Sends are a secure and ephemeral mechanism for transmitting sensitive information to anyone, include plaintext and files. As the About Send article notes, Sends are end-to-end encrypted, meaning that encryption (described below) and decryption occur client-side. When you create a Send:
A new 128-bit secret key is generated for the Send.
Using HKDF-SHA256, a 512-bit encryption key is derived from the secret key.
The derived key is used to AES-256 encrypt the send, including its file/text data and metadata (name, filename, notes, and more).
The encrypted Send is uploaded to Bitwarden servers, including a unique ID that Bitwarden uses to identify the Send for decryption but not including the encryption key.
Sends are decrypted by opening the Send link, which is constructed from a unique Send ID and the derived encryption key:
This has several components:
The anchor/fragment/hash contains the send id and send key of the URL.
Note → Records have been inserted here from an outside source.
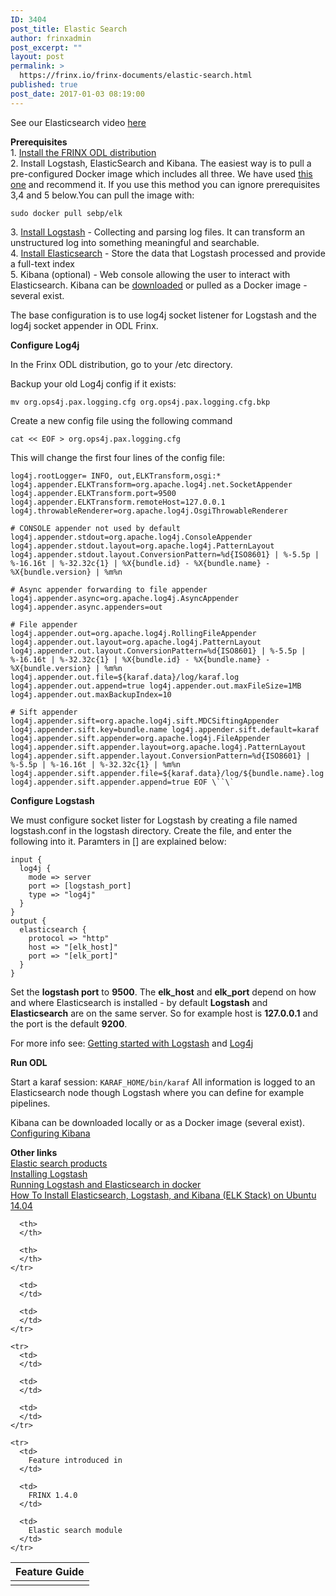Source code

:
 ```yaml
---
ID: 3404
post_title: Elastic Search
author: frinxadmin
post_excerpt: ""
layout: post
permalink: >
  https://frinx.io/frinx-documents/elastic-search.html
published: true
post_date: 2017-01-03 08:19:00
---
```

See our Elasticsearch video [here][1]

**Prerequisites**  
1\. [Install the FRINX ODL distribution][2]  
2\. Install Logstash, ElasticSearch and Kibana. The easiest way is to pull a pre-configured Docker image which includes all three. We have used [this one][3] and recommend it. If you use this method you can ignore prerequisites 3,4 and 5 below.You can pull the image with:

    sudo docker pull sebp/elk
    

3\. [Install Logstash][4] - Collecting and parsing log files. It can transform an unstructured log into something meaningful and searchable.  
4\. [Install Elasticsearch][5] - Store the data that Logstash processed and provide a full-text index  
5\. Kibana (optional) - Web console allowing the user to interact with Elasticsearch. Kibana can be [downloaded][6] or pulled as a Docker image - several exist.

The base configuration is to use log4j socket listener for Logstash and the log4j socket appender in ODL Frinx.

**Configure Log4j**

In the Frinx ODL distribution, go to your /etc directory.

Backup your old Log4j config if it exists:

    mv org.ops4j.pax.logging.cfg org.ops4j.pax.logging.cfg.bkp
    

Create a new config file using the following command

    cat << EOF > org.ops4j.pax.logging.cfg
    

This will change the first four lines of the config file:

    log4j.rootLogger= INFO, out,ELKTransform,osgi:* log4j.appender.ELKTransform=org.apache.log4j.net.SocketAppender log4j.appender.ELKTransform.port=9500  log4j.appender.ELKTransform.remoteHost=127.0.0.1 log4j.throwableRenderer=org.apache.log4j.OsgiThrowableRenderer
    
    # CONSOLE appender not used by default  
    log4j.appender.stdout=org.apache.log4j.ConsoleAppender log4j.appender.stdout.layout=org.apache.log4j.PatternLayout log4j.appender.stdout.layout.ConversionPattern=%d{ISO8601} | %-5.5p | %-16.16t | %-32.32c{1} | %X{bundle.id} - %X{bundle.name} - %X{bundle.version} | %m%n
    
    # Async appender forwarding to file appender  
    log4j.appender.async=org.apache.log4j.AsyncAppender log4j.appender.async.appenders=out
    
    # File appender  
    log4j.appender.out=org.apache.log4j.RollingFileAppender log4j.appender.out.layout=org.apache.log4j.PatternLayout log4j.appender.out.layout.ConversionPattern=%d{ISO8601} | %-5.5p | %-16.16t | %-32.32c{1} | %X{bundle.id} - %X{bundle.name} - %X{bundle.version} | %m%n log4j.appender.out.file=${karaf.data}/log/karaf.log log4j.appender.out.append=true log4j.appender.out.maxFileSize=1MB log4j.appender.out.maxBackupIndex=10
    
    # Sift appender  
    log4j.appender.sift=org.apache.log4j.sift.MDCSiftingAppender log4j.appender.sift.key=bundle.name log4j.appender.sift.default=karaf log4j.appender.sift.appender=org.apache.log4j.FileAppender log4j.appender.sift.appender.layout=org.apache.log4j.PatternLayout log4j.appender.sift.appender.layout.ConversionPattern=%d{ISO8601} | %-5.5p | %-16.16t | %-32.32c{1} | %m%n log4j.appender.sift.appender.file=${karaf.data}/log/${bundle.name}.log log4j.appender.sift.appender.append=true EOF \``\`  
    

**Configure Logstash**

We must configure socket lister for Logstash by creating a file named logstash.conf in the logstash directory. Create the file, and enter the following into it. Paramters in [] are explained below:

    input {
      log4j {
        mode => server
        port => [logstash_port]
        type => "log4j"
      }
    }
    output {
      elasticsearch {
        protocol => "http"
        host => "[elk_host]"
        port => "[elk_port]"
      }
    }
    

Set the **logstash port** to **9500**. The **elk_host** and **elk_port** depend on how and where Elasticsearch is installed - by default **Logstash** and **Elasticsearch** are on the same server. So for example host is **127\.0.0.1** and the port is the default **9200**.

For more info see: [Getting started with Logstash][7] and [Log4j][8]

**Run ODL**

Start a karaf session: `KARAF_HOME/bin/karaf` All information is logged to an Elasticsearch node though Logstash where you can define for example pipelines.

Kibana can be downloaded locally or as a Docker image (several exist). [Configuring Kibana][9]

**Other links**  
[Elastic search products][10]  
[Installing Logstash][11]  
[Running Logstash and Elasticsearch in docker][12]  
[How To Install Elasticsearch, Logstash, and Kibana (ELK Stack) on Ubuntu 14.04][13]

<table>
  <thead>
    <tr>
      <th>
        Feature Guide
      </th>
      
      <th>
      </th>
      
      <th>
      </th>
    </tr>
  </thead>
  
  <tbody>
    <tr>
      <td>
      </td>
      
      <td>
      </td>
      
      <td>
      </td>
    </tr>
    
    <tr>
      <td>
      </td>
      
      <td>
      </td>
      
      <td>
      </td>
    </tr>
    
    <tr>
      <td>
        Feature introduced in
      </td>
      
      <td>
        FRINX 1.4.0
      </td>
      
      <td>
        Elastic search module
      </td>
    </tr>
  </tbody>
</table>

 [1]: https://youtu.be/_nIIiZSh0Qs
 [2]: https://frinx.io//downloads/ "FRINX distribution"
 [3]: http://elk-docker.readthedocs.io/#elasticsearch-logstash-kibana-elk-docker-image-documentation
 [4]: https://www.elastic.co/guide/en/logstash/current/installing-logstash.html
 [5]: https://www.elastic.co/downloads/elasticsearch
 [6]: https://www.elastic.co/downloads/kibana
 [7]: https://www.elastic.co/guide/en/logstash/current/getting-started-with-logstash.html "Getting started with Logstash"
 [8]: https://www.elastic.co/guide/en/logstash/current/plugins-inputs-log4j.html "Log4j"
 [9]: https://www.elastic.co/guide/en/kibana/current/index.html "Configuring KIbana"
 [10]: https://www.elastic.co/products "Elastic search products"
 [11]: https://www.elastic.co/guide/en/logstash/current/installing-logstash.html "Installing Logstash"
 [12]: https://www.elastic.co/guide/en/logstash/current/docker.html "Running Logstash and Elastic Search in Docker"
 [13]: https://www.digitalocean.com/community/tutorials/how-to-install-elasticsearch-logstash-and-kibana-elk-stack-on-ubuntu-14-04 "How To Install Elasticsearch, Logstash, and Kibana (ELK Stack) on Ubuntu 14.04"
The anchor/fragment/hash is not sent to the server. This information is used locally within the browser to identity and decrypt the send.
When you access a Send link:
The web browser requests a Send access page from Bitwarden servers.
Bitwarden servers return the Send access page as a web vault client.
The web vault client locally parses the URL fragment containing the Send ID and encryption key.
The web vault client requests data from the server based on the parsed Send ID. The encryption key is never included in network requests.
Bitwarden servers return the encrypted Send to the web vault client.
The web vault client locally decrypts the Send using the encryption key.
If your Send is password-protected, decryption of the Send will be blocked by authentication. The server validates the password and only returns the Send if the password is correct. This should not be confused with the password being used for decryption.
When transmitting a Bitwarden Send link, there are optional steps you can take for additional security:
Add a password to the Send and share the password via a separate channel.
Send the link without the key (everything before the last forward slash) and send the key via a separate channel.
Leverage both of the above options.
When reassembling a Send URL, be sure to include both the Send ID and the encryption key.